Author: Zhao L1, Liu J2, Zhang F3, Dong X1, Peng Y1, Qin W2, Wu F1, Li Y1, Yuan K2, von Deneen KM2, Gong Q4, Tang Z5, Liang F1.
Affiliation: 1Acupuncture and Tuina School, Chengdu University of Traditional Chinese Medicine, Chengdu, Sichuan, China. 2School of Life Science and Technology, Xidian University, Xi'an, Shaanxi, China. 3School of Clinical Medicine, Chengdu University of Traditional Chinese Medicine, Chengdu, Sichuan, China. 4Department of Radiology, The Center for Medical Imaging, Huaxi MR Research Center, West China Hospital of Sichuan University, Chengdu, Sichuan, China. 5German Cancer Consortium (DKTK), Heidelberg, Germany.
Conference/Journal: PLoS One.
Date published: 2014 Jun 10
Other:
Volume ID: 9 , Issue ID: 6 , Pages: e99538 , Special Notes: doi: 10.1371/journal.pone.0099538. , Word Count: 279
BACKGROUND:
Acupuncture has been commonly used for preventing migraine attacks and relieving pain during a migraine, although there is limited knowledge on the physiological mechanism behind this method.

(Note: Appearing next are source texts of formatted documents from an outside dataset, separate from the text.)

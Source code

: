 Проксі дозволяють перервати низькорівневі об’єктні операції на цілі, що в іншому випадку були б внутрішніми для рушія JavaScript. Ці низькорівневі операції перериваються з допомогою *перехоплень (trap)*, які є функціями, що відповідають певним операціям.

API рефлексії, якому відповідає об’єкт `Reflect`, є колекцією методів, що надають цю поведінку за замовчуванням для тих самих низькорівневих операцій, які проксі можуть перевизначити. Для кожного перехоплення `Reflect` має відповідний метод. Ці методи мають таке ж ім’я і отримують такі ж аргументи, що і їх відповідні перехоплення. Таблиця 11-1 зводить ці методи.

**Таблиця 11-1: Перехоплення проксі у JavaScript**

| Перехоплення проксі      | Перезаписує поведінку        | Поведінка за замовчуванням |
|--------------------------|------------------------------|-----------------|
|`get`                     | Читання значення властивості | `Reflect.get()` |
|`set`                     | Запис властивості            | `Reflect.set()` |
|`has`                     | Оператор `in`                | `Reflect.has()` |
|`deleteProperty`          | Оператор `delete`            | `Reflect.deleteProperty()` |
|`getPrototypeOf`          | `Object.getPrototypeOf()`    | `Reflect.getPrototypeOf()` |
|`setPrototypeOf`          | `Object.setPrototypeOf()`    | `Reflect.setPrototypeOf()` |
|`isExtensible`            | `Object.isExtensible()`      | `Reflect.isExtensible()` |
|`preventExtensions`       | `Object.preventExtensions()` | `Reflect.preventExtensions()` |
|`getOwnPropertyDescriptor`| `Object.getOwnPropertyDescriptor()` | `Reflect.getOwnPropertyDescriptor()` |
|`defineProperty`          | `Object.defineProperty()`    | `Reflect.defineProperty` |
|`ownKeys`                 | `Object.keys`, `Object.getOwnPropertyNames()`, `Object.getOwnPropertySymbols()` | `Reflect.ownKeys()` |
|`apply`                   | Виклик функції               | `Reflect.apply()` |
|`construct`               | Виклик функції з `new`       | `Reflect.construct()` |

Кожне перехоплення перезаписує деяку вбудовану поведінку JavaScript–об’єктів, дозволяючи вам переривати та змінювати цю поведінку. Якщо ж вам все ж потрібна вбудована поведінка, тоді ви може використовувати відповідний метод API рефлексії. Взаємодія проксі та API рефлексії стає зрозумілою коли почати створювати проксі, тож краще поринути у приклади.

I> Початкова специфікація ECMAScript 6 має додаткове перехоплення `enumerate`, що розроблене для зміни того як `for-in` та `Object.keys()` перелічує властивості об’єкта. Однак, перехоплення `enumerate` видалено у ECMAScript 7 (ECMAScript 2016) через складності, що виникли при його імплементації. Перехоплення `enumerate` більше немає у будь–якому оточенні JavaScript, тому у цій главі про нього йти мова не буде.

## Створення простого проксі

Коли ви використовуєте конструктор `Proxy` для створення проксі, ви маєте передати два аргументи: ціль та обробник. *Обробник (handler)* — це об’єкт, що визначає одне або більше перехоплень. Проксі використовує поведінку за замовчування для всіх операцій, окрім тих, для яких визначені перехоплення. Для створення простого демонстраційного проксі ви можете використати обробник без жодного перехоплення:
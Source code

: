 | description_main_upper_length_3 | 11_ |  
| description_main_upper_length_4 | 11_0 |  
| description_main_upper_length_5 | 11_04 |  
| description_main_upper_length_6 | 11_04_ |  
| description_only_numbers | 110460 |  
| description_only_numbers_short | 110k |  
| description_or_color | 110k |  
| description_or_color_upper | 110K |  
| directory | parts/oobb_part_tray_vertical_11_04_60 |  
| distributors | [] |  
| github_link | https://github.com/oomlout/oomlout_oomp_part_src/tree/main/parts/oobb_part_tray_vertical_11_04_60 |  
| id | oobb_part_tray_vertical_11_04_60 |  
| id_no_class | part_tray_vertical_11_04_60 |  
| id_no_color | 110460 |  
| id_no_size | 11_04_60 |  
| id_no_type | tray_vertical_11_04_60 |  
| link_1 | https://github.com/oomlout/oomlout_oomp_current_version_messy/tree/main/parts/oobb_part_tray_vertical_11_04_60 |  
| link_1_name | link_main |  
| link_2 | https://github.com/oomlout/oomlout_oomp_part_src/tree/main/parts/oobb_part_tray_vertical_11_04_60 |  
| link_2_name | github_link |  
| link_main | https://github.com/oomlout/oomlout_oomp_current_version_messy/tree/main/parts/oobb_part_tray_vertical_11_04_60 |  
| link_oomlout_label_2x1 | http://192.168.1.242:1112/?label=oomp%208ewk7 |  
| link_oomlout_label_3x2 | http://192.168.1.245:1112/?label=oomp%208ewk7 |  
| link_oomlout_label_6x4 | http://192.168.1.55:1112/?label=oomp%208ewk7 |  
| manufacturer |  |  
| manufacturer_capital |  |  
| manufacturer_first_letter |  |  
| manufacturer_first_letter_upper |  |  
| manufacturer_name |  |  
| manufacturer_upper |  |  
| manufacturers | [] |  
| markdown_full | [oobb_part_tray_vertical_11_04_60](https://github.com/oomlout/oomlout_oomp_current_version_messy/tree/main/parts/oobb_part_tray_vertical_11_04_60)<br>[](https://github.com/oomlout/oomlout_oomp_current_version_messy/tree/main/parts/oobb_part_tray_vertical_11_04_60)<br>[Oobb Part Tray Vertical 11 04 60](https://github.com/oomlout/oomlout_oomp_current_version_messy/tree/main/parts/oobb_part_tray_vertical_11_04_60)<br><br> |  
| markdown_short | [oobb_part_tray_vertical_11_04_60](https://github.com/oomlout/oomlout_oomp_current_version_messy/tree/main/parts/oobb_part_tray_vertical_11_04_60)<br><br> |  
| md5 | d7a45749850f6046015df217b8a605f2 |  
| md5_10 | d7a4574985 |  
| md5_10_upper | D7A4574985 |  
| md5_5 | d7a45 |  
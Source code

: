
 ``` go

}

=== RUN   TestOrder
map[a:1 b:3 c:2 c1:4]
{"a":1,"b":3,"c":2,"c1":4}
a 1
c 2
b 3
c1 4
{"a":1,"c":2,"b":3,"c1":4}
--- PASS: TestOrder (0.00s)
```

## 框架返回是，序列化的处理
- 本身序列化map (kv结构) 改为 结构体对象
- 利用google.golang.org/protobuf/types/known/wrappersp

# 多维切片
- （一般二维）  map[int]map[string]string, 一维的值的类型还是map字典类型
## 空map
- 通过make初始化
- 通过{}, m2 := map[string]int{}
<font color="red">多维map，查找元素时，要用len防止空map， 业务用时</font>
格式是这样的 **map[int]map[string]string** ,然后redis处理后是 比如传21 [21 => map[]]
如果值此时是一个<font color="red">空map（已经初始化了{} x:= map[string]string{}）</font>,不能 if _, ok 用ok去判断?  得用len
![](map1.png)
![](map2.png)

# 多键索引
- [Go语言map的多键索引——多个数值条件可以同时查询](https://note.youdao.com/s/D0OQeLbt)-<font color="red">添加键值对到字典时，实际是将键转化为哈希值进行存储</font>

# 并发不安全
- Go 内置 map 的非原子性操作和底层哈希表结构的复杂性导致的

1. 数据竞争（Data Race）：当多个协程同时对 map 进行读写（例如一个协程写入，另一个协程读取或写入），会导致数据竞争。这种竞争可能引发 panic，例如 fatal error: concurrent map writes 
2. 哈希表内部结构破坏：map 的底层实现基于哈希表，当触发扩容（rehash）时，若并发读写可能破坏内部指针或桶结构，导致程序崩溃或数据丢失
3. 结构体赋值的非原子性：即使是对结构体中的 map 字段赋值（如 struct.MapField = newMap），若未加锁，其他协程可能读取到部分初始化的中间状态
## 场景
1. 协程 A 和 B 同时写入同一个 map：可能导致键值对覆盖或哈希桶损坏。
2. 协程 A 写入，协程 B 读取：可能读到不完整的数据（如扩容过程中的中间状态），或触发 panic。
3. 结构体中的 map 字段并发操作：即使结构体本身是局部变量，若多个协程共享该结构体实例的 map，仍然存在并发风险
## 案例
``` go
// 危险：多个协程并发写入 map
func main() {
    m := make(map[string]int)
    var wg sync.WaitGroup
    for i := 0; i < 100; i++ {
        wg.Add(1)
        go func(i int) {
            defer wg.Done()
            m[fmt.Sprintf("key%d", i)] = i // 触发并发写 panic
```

The objectives of this study were to compare the differences in brain activities evoked by active acupoints and inactive acupoints and to investigate the possible correlation between clinical variables and brain responses.
METHODS AND RESULTS:
A randomized controlled trial and resting-state functional magnetic resonance imaging (fMRI) were conducted. A total of eighty migraineurs without aura were enrolled to receive either active acupoint acupuncture or inactive acupoint acupuncture treatment for 8 weeks, and twenty patients in each group were randomly selected for the fMRI scan at the end of baseline and at the end of treatment. The neuroimaging data indicated that long-term active acupoint therapy elicited a more extensive and remarkable cerebral response compared with acupuncture at inactive acupoints. Most of the regions were involved in the pain matrix, lateral pain system, medial pain system, default mode network, and cognitive components of pain processing. Correlation analysis showed that the decrease in the visual analogue scale (VAS) was significantly related to the increased average Regional homogeneity (ReHo) values in the anterior cingulate cortex in the two groups. Moreover, the decrease in the VAS was associated with increased average ReHo values in the insula which could be detected in the active acupoint group.
CONCLUSIONS:
Long-term active acupoint therapy and inactive acupoint therapy have different brain activities. We postulate that acupuncture at the active acupoint might have the potential effect of regulating some disease-affected key regions and the pain circuitry for migraine, and promote establishing psychophysical pain homeostasis.
TRIAL REGISTRATION:
Chinese Clinical Trial Registry ChiCTR-TRC-13003635.